Last week, Paul de Vellis was found to be the creator of an unofficial Web advertisement for Barack Obama that, parodying Apple Computer’s famous “1984” ad, depicted Hillary Clinton as a kind of totalitarian monster in the mold of George Orwell’s “Big Brother.” Almost 2 million people saw the spot, which ended by asking viewers to visit BarackObama.com.
The culprit proudly confessed his act of electronic mischief to Arianna Huffington and posted a note on her blog. His point, he said, was that politics was changing and that the average citizen will have a bigger influence on things in the future.
Given the uncountable number of loons who can operate personal computers, that fact creates an inarguable contemporary truth: Like everything else, this can be as bad as good. DeVellis, the citizen-consultant, reminded us of something that focus-group-tested TV commercials never could: For some unexplainable reason, the electronic mass media invariably serve up Clinton as an ice queen but project and perhaps enhance Obama’s warmth.
Hollywood’s liberal and limousine brigade understands this — just as it noticed the fact that Bill Clinton removed the redneck stigma of a Southern accent and made it no more than a regional sound.
Anyone who has had the revealing experience of first seeing a speech of Sen. Clinton’s in person and then watching it on the evening news or C-SPAN knows this much: The junior senator from New York has a problem as great as the shadow of her husband. That problem is not her hairdo or whether she will get an eye job. It is monumental: Television cameras seem to hate her and rob her of what is, in person, considerable charisma.

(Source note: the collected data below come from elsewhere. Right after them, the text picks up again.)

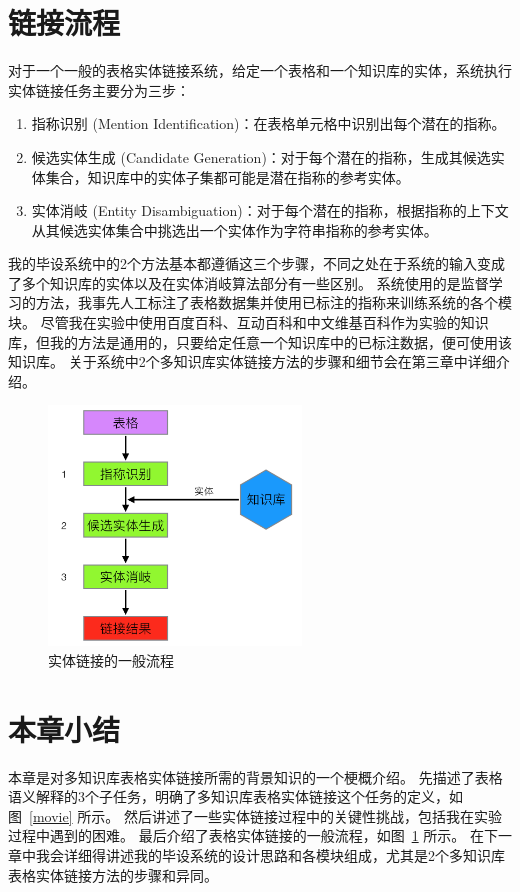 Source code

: \section{链接流程}

对于一个一般的表格实体链接系统，给定一个表格和一个知识库的实体，系统执行实体链接任务主要分为三步：

\begin{enumerate}[1.]
\item 指称识别 (Mention Identification)：在表格单元格中识别出每个潜在的指称。
\item 候选实体生成 (Candidate Generation)：对于每个潜在的指称，生成其候选实体集合，知识库中的实体子集都可能是潜在指称的参考实体。
\item 实体消岐 (Entity Disambiguation)：对于每个潜在的指称，根据指称的上下文从其候选实体集合中挑选出一个实体作为字符串指称的参考实体。
\end{enumerate}

我的毕设系统中的2个方法基本都遵循这三个步骤，不同之处在于系统的输入变成了多个知识库的实体以及在实体消岐算法部分有一些区别。
系统使用的是监督学习的方法，我事先人工标注了表格数据集并使用已标注的指称来训练系统的各个模块。
尽管我在实验中使用百度百科、互动百科和中文维基百科作为实验的知识库，但我的方法是通用的，只要给定任意一个知识库中的已标注数据，便可使用该知识库。
关于系统中2个多知识库实体链接方法的步骤和细节会在第三章中详细介绍。

\begin{figure}[htbp]
\centering
\includegraphics[width=0.6\textwidth]{img/flow}
\caption{实体链接的一般流程}
\label{flow}
\end{figure}


\section{本章小结}
本章是对多知识库表格实体链接所需的背景知识的一个梗概介绍。
先描述了表格语义解释的3个子任务，明确了多知识库表格实体链接这个任务的定义，如图~\ref{movie} 所示。
然后讲述了一些实体链接过程中的关键性挑战，包括我在实验过程中遇到的困难。
最后介绍了表格实体链接的一般流程，如图~\ref{flow} 所示。
在下一章中我会详细得讲述我的毕设系统的设计思路和各模块组成，尤其是2个多知识库表格实体链接方法的步骤和异同。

In other words, everyone knows Clinton has trouble connecting through mass media. But it took a crafty commercial on YouTube to write that problem in capital letters.
That said, for all the power of imagery, there is one very great danger in charisma — one that is enhanced by electronic media. It is this: We all need to pay much, much closer attention to details and the ideas behind the screen to make sure that we are not caught holding the bag for someone we, when informed, would love much less than the camera does. In the search for “authenticity” — no more than a fast-food cliché this election cycle — we must not fall prey to yet another form of slickness.
If we are careful, we can learn how to live with this latest development in our culture, just as we learned how to live with all of those things that entered our lives before this moment. The world will be changed quite surely — but we need not be taken in by the superficial.